As the Financial Times reports, Microsoft quietly deleted the dataset after the paper called attention to privacy and ethical issues, including use of the dataset by military researcherss.
Microsoft did not immediately respond to a request for comment from Fortune. But it told the Financial Times: “The site was intended for academic purposes. It was run by an employee that is no longer with Microsoft and has since been removed.”
The now-deleted dataset contained more than 10 million faces culled from websites like Flickr, which host photographs uploaded under a Creative Commons license—meaning many can be used free of copyright concerns.
The name of the Microsoft dataset, MS Celeb, was chosen because many of the images it contains are famous people who live public lives. Many of the other faces in the set, however, belong to people who are not celebrities—including journalists and privacy researchers—and who were not aware their images had been included.

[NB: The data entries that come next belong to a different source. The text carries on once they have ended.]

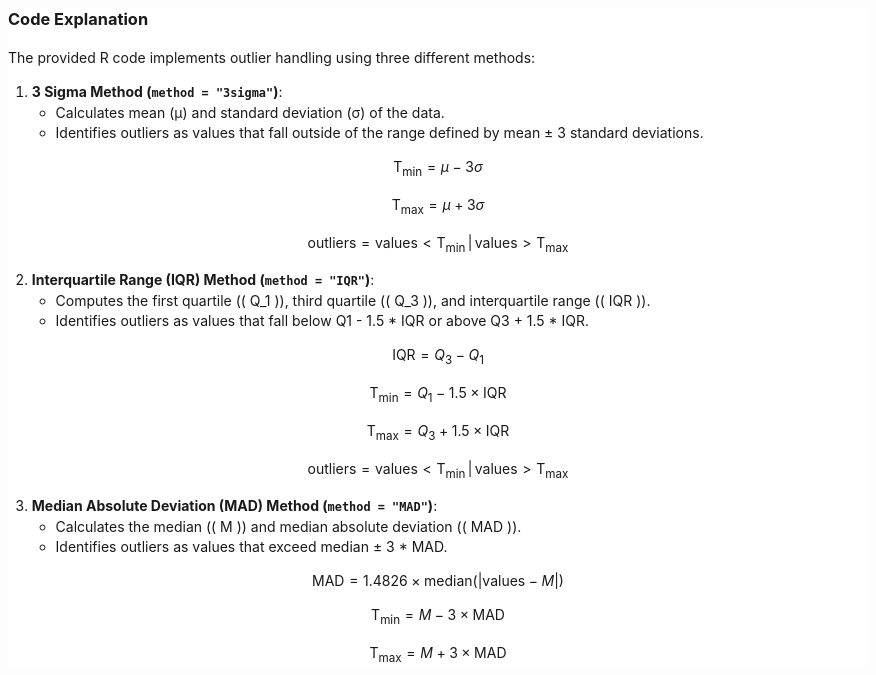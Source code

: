### Code Explanation

The provided R code implements outlier handling using three different methods:

1. **3 Sigma Method (`method = "3sigma"`)**:
   - Calculates mean (μ) and standard deviation (σ) of the data.
   - Identifies outliers as values that fall outside of the range defined by mean ± 3 standard deviations.

$$
\text{T}_{\text{min}} = \mu - 3 \sigma
$$

$$
\text{T}_{\text{max}} = \mu + 3 \sigma
$$

$$
\text{outliers} = \text{values} < \text{T}_{\text{min}} \,|\, \text{values} > \text{T}_{\text{max}}
$$

2. **Interquartile Range (IQR) Method (`method = "IQR"`)**:
   - Computes the first quartile (\( Q_1 \)), third quartile (\( Q_3 \)), and interquartile range (\( IQR \)).
   - Identifies outliers as values that fall below Q1 - 1.5 * IQR or above Q3 + 1.5 * IQR.

$$
\text{IQR} = Q_3 - Q_1
$$
 
$$
\text{T}_{\text{min}} = Q_1 - 1.5 \times \text{IQR}
$$

$$
\text{T}_{\text{max}} = Q_3 + 1.5 \times \text{IQR}
$$

$$
\text{outliers} = \text{values} < \text{T}_{\text{min}} \,|\, \text{values} > \text{T}_{\text{max}}
$$

3. **Median Absolute Deviation (MAD) Method (`method = "MAD"`)**:
   - Calculates the median (\( M \)) and median absolute deviation (\( MAD \)).
   - Identifies outliers as values that exceed median ± 3 * MAD.
   
$$
\text{MAD} = 1.4826 \times \text{median}(|\text{values} - M|)
$$

$$
\text{T}_{\text{min}} = M - 3 \times \text{MAD}
$$

$$
\text{T}_{\text{max}} = M + 3 \times \text{MAD}
$$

Microsoft is hardly the only company to assemble large datasets by scraping photos from the open Internet. In January, IBM announced it was sharing a collection of 1 million faces in the name of promoting more diversity in artificial intelligence. Meanwhile, a website called Megapixels identifies several other massive collections as part of a bid to halt what it describes as a “growing crisis of authoritarian biometric surveillance.”
While many of the facial recognition sets are culled from public websites like Flickr, that is not the only way companies obtain pictures of faces. As a recent Fortune investigation revealed, startups have been using photo collection apps to surreptitiously collect millions of faces, while other companies have been scanning public collections of mug shots.